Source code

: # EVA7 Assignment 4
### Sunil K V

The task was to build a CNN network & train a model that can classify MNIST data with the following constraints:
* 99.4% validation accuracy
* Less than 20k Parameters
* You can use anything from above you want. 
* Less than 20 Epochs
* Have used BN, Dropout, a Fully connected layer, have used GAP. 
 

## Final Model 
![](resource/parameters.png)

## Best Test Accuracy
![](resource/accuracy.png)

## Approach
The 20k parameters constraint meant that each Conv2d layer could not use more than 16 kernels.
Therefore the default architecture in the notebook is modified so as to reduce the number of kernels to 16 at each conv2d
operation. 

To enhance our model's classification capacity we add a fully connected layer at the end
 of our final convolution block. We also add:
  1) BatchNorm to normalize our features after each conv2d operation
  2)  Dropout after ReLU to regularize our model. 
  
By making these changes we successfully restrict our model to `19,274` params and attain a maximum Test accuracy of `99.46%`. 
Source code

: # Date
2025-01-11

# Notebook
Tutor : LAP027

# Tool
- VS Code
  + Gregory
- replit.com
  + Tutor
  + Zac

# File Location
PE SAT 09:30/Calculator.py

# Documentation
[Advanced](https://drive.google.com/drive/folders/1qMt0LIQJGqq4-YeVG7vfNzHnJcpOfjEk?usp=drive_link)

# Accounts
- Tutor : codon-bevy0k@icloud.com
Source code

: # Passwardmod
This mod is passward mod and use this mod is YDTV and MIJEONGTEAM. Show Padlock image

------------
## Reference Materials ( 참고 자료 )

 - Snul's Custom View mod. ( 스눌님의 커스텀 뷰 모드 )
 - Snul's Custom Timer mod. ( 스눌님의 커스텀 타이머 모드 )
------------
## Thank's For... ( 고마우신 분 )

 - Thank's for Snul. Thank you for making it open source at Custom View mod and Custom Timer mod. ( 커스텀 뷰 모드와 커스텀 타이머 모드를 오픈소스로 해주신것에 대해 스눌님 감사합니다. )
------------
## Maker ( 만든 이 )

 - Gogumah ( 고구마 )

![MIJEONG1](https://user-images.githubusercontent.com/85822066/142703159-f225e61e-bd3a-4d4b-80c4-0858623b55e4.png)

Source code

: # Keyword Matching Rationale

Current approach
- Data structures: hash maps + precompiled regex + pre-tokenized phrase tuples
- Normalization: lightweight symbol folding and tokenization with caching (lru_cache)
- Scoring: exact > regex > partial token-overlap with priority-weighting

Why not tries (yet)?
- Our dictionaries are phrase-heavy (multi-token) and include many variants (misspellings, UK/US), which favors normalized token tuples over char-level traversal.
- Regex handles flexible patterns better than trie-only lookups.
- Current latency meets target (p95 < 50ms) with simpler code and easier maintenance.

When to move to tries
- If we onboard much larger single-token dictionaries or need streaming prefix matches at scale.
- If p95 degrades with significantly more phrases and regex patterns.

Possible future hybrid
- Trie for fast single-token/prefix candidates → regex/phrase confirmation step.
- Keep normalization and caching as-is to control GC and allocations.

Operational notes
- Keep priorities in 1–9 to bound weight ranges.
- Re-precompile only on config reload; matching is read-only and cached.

****************************************

**Task requirements**:
Count up the lines of the data that include "Tutor". Reply with a number only.

**Task answer**:
3